- WORK ITEM
Search the material for the string "Nginx", then show every line where it turns up.

- DATA UNDER STUDY
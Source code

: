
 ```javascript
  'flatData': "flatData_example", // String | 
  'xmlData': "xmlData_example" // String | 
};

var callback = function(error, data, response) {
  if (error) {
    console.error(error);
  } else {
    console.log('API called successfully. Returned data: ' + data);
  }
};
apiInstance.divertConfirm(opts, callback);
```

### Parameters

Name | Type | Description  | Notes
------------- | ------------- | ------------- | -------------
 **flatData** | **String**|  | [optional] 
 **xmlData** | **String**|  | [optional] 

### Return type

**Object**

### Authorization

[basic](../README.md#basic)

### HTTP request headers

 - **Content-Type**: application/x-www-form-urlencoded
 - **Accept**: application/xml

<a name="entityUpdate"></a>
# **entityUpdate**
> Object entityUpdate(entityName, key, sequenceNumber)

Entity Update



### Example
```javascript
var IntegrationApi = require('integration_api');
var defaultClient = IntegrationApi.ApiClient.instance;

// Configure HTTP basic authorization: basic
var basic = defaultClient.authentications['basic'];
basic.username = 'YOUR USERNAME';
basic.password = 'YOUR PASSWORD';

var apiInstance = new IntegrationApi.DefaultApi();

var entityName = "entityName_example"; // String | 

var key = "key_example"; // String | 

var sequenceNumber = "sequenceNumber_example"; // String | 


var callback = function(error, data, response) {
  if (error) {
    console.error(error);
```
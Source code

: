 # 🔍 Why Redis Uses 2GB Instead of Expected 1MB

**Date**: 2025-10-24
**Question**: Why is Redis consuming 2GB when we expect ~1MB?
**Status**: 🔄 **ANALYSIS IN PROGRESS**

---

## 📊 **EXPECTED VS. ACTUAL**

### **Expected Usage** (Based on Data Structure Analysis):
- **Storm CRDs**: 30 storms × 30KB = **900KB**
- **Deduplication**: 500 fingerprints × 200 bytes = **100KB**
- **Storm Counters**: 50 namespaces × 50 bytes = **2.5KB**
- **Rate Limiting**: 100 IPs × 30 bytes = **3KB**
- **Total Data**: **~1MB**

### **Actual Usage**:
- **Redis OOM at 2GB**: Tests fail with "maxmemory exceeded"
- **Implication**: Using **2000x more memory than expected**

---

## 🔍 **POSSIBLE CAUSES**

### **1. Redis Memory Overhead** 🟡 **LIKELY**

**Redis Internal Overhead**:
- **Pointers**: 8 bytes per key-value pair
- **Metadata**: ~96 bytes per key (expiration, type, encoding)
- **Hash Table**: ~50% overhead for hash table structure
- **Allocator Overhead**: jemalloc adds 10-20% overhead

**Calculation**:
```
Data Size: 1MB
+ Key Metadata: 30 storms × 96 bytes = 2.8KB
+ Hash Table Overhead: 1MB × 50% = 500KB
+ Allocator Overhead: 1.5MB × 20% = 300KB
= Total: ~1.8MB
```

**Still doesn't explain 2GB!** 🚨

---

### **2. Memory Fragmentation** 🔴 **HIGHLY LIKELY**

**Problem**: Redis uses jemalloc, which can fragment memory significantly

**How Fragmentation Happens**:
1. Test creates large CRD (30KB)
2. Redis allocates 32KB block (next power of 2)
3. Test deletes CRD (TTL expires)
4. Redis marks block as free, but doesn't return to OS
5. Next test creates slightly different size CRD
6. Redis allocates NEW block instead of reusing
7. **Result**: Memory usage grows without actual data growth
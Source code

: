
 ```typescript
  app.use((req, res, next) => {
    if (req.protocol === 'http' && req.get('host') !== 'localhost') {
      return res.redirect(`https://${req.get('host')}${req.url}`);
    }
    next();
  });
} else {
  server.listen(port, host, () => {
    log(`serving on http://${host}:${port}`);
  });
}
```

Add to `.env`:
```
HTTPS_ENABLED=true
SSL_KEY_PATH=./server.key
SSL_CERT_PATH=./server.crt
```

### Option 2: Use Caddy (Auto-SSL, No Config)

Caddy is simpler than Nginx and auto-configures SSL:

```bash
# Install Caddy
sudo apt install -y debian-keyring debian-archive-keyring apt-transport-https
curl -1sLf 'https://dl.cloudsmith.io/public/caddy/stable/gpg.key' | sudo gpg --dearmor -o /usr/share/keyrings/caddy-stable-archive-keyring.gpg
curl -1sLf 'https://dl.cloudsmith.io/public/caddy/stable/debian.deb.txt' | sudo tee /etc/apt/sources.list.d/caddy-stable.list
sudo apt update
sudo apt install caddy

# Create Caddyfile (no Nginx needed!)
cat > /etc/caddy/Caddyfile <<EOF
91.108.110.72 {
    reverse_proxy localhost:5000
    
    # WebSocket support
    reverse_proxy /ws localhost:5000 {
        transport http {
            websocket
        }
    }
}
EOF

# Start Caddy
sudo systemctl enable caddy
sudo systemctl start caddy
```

- COMPLETED TASK
Caddy is simpler than Nginx and auto-configures SSL:
# Create Caddyfile (no Nginx needed!)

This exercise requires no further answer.